Troquei um olhar cúmplice com a minha gata, que mal interrompeu o sono para me oferecer o mimo daquele olhar magnificamente verde, e, da Adília, escorreguei sem notar para um certo jaguar do Jorge Luís Borges. Respiro fundo, paro o baloiço. Hoje quero tecer-me de cores novas. Até loch...

Sahmain – o encontro dos mundos ou ‘um eliminar da ignorância’

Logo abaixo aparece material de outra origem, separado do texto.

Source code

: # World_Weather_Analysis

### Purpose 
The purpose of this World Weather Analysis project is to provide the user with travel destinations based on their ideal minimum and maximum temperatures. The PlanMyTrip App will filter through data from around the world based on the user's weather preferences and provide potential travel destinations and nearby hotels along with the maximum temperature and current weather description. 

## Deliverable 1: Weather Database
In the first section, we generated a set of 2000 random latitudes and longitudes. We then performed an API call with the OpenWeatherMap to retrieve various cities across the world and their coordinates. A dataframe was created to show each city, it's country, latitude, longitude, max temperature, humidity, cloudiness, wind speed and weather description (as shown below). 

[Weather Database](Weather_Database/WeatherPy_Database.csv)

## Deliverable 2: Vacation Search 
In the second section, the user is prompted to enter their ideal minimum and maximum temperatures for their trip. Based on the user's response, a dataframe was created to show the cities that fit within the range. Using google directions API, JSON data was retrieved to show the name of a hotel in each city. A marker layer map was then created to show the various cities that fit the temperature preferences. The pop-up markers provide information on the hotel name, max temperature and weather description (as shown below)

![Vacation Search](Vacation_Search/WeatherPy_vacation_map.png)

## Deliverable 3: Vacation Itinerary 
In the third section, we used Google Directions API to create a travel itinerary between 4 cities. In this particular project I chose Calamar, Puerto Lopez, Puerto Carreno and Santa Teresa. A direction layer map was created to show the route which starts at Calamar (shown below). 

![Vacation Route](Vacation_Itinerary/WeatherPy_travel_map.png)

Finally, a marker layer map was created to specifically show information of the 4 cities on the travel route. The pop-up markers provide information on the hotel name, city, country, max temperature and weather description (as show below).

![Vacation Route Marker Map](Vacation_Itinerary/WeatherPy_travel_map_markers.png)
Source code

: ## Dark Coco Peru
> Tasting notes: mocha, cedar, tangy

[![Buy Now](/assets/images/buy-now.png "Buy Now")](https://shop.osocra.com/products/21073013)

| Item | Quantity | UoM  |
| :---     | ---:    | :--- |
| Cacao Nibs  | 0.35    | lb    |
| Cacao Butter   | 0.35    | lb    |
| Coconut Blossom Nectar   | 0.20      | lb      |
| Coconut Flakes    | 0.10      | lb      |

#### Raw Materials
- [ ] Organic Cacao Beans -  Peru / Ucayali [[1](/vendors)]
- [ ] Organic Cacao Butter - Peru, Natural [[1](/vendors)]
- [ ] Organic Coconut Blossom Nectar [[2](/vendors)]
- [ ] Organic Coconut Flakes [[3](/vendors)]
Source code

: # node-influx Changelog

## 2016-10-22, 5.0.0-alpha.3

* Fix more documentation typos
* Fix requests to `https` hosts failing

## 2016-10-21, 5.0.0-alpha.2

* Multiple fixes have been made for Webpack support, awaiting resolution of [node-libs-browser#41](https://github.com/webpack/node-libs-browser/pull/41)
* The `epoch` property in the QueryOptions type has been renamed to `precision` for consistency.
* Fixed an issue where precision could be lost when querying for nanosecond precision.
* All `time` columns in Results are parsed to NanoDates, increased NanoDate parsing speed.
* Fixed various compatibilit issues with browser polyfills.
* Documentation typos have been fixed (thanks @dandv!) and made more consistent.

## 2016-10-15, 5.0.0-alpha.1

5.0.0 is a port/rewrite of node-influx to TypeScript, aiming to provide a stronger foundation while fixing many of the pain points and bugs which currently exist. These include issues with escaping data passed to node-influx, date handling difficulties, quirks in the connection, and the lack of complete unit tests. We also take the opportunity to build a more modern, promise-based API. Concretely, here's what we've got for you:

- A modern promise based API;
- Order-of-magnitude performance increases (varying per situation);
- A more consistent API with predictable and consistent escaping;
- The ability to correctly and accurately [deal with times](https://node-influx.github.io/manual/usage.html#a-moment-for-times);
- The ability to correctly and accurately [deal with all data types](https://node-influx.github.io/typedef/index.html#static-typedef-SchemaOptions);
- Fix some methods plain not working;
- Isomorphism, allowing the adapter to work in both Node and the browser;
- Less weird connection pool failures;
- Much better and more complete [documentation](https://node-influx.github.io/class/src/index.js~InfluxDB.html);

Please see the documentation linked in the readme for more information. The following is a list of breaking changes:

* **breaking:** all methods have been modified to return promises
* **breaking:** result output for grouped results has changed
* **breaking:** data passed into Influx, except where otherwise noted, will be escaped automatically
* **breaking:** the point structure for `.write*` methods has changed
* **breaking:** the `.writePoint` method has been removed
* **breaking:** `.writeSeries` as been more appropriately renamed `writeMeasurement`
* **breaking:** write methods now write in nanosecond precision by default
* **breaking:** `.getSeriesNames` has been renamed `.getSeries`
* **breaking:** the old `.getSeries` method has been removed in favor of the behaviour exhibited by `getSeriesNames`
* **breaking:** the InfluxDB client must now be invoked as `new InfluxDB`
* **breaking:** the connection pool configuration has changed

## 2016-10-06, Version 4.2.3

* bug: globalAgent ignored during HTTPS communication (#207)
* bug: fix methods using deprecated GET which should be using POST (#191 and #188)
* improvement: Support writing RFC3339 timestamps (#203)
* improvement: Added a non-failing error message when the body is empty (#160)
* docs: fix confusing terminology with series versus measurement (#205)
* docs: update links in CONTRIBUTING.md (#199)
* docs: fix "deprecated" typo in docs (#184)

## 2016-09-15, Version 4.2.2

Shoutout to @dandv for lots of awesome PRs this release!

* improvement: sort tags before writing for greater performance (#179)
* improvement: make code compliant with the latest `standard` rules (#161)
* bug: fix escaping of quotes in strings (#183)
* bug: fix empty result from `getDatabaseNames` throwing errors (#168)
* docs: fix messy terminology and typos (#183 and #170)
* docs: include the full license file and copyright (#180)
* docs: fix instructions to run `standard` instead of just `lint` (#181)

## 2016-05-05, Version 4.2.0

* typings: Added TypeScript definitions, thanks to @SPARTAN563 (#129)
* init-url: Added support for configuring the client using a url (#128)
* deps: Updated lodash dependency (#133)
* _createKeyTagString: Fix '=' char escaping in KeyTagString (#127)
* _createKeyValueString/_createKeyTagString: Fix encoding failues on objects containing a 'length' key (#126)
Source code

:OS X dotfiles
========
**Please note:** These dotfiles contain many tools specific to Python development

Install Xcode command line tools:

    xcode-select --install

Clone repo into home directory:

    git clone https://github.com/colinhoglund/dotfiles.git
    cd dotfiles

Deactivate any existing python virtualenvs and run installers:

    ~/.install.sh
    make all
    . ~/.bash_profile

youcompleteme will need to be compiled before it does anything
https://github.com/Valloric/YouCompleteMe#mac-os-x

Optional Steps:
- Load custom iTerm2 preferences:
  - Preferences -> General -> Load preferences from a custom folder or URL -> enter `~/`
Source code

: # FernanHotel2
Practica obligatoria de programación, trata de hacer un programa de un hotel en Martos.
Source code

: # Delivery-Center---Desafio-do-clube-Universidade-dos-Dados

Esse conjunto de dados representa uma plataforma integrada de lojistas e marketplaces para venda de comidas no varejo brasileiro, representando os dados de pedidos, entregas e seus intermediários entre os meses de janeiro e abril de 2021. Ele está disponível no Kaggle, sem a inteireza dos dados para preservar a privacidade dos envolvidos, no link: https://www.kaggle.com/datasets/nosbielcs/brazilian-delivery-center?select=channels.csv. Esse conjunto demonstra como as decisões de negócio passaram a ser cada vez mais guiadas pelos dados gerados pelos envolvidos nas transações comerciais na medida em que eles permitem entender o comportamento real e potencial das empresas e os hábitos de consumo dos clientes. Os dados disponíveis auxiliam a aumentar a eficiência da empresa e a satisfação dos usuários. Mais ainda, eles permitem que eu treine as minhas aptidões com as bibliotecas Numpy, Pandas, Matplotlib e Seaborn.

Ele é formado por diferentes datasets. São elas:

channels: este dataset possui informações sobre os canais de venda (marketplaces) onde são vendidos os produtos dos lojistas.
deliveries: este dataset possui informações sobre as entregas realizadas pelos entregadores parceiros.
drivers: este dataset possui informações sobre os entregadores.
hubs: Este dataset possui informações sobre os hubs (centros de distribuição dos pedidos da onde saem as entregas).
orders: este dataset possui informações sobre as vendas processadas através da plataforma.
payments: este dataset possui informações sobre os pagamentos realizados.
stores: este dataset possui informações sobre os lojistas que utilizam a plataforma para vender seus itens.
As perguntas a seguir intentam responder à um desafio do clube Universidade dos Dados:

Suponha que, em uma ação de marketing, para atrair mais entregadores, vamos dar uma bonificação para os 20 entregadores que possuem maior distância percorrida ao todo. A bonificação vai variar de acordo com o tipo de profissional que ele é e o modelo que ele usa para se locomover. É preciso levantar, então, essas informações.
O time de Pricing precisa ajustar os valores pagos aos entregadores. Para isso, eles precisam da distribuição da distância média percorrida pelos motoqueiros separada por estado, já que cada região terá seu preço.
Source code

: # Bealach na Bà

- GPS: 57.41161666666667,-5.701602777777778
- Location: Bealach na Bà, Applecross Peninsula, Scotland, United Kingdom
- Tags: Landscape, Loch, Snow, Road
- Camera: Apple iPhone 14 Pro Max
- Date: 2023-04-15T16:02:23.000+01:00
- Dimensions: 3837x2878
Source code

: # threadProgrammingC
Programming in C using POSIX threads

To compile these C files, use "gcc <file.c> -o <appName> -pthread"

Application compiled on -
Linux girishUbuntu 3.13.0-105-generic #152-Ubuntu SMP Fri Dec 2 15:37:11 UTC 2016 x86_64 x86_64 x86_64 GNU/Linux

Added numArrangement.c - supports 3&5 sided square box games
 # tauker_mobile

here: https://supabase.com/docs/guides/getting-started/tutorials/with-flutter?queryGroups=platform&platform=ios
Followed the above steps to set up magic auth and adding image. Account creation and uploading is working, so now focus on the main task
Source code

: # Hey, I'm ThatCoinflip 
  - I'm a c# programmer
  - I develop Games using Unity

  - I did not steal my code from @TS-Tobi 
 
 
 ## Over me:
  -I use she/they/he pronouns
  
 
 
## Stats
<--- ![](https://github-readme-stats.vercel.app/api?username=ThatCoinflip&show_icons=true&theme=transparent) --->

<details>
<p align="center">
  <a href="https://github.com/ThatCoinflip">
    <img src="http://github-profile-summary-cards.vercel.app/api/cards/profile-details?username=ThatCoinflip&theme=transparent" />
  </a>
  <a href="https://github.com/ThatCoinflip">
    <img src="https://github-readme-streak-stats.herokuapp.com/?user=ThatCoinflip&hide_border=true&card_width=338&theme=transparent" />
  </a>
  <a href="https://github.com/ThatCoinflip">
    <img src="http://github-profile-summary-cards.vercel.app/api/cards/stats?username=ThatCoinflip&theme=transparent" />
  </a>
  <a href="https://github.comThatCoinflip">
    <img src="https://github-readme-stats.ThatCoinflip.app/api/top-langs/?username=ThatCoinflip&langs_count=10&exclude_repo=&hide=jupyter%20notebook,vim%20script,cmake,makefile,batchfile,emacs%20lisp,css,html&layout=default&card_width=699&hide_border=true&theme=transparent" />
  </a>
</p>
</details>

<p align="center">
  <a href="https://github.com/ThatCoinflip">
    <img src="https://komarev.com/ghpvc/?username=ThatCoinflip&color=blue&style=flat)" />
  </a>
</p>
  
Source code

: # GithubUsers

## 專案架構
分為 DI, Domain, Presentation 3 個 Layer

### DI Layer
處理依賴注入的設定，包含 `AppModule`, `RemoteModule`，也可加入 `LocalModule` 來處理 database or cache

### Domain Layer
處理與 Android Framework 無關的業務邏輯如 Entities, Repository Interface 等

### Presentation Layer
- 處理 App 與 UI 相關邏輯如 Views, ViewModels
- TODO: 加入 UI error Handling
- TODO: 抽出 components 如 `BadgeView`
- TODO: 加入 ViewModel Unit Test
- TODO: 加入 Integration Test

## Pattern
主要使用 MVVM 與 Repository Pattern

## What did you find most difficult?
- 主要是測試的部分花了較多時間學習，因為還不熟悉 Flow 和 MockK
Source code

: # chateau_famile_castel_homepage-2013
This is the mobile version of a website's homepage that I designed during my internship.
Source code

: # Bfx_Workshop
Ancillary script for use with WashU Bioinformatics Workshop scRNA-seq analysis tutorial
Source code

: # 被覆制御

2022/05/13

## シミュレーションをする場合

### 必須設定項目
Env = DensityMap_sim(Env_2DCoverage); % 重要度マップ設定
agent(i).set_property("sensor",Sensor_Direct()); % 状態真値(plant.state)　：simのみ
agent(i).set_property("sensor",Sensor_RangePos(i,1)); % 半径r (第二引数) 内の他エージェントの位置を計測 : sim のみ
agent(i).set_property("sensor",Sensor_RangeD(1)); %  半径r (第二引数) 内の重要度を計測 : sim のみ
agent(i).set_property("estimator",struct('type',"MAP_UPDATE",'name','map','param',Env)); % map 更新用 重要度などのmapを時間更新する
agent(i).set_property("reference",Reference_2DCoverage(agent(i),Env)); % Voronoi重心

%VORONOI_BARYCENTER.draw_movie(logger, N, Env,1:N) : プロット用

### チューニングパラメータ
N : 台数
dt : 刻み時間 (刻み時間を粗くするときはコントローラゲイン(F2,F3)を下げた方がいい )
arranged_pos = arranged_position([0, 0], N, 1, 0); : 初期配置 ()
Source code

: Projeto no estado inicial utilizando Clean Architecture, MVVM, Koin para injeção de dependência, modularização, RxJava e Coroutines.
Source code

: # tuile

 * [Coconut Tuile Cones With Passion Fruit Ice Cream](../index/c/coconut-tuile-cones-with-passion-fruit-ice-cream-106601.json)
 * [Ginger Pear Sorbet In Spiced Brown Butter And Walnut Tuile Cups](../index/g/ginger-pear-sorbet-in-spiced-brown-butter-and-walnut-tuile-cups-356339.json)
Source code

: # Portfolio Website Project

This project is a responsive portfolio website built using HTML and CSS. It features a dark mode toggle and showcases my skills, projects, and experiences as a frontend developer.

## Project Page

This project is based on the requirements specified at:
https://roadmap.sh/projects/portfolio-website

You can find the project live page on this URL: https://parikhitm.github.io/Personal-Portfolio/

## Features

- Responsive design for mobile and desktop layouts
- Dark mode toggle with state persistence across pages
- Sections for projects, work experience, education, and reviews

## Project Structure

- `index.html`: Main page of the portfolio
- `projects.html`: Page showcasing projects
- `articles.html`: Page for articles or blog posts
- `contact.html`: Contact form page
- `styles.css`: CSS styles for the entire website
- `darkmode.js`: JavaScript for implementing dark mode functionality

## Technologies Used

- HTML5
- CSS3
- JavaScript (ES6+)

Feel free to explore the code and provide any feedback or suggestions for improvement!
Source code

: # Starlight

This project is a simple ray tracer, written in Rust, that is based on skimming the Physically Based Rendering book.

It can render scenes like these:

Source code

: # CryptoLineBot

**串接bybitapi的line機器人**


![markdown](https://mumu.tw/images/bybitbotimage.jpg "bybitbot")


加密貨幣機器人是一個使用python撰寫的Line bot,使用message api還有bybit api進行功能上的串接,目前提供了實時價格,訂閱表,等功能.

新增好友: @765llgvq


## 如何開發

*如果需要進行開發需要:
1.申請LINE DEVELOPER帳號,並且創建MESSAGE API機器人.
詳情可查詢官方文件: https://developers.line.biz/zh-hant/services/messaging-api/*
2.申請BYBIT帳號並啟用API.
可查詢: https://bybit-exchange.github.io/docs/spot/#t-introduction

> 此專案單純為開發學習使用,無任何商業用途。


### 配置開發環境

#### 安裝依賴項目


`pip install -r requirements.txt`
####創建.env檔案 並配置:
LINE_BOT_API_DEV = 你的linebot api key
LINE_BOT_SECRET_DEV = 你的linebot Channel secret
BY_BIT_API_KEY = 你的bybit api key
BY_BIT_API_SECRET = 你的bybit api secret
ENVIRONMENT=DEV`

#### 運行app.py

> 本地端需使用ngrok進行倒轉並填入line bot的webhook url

Uma tradição que ecoa por todos os clans, por todas as tribos, vestindo-se de quantas cores as culturas e as civilizações encontraram para a celebração do encontro dos mundos num momento particular. Há épocas em que o medo da dor é tanto, mesmo que a dor seja parto, que se ostentam desvios, com o ar mais inocente e digno que se pode, e fala-se de homenagear e recordar os mortos, fala-se de brincar às bruxas e prefere-se passar discretamente pelo trilho de um pesponto entre vida e morte. Onde estão os nossos medos, os nossos tectos, as nossas tranças de picos, os nossos espelhos negros, os nossos reposteiros a fazer de véus, os nossos sinais tornados barreiras nas nossas cavas catacumbas, os nossos empoeirados sótãos, os nossos mitos, enraizados dentes sem a virtude das farpas para que queiramos tirá-los? E o mais curioso disto tudo é que, muito possivelmente, a acreditar no que alguns nos legaram, até podemos responder-nos a estas perguntas...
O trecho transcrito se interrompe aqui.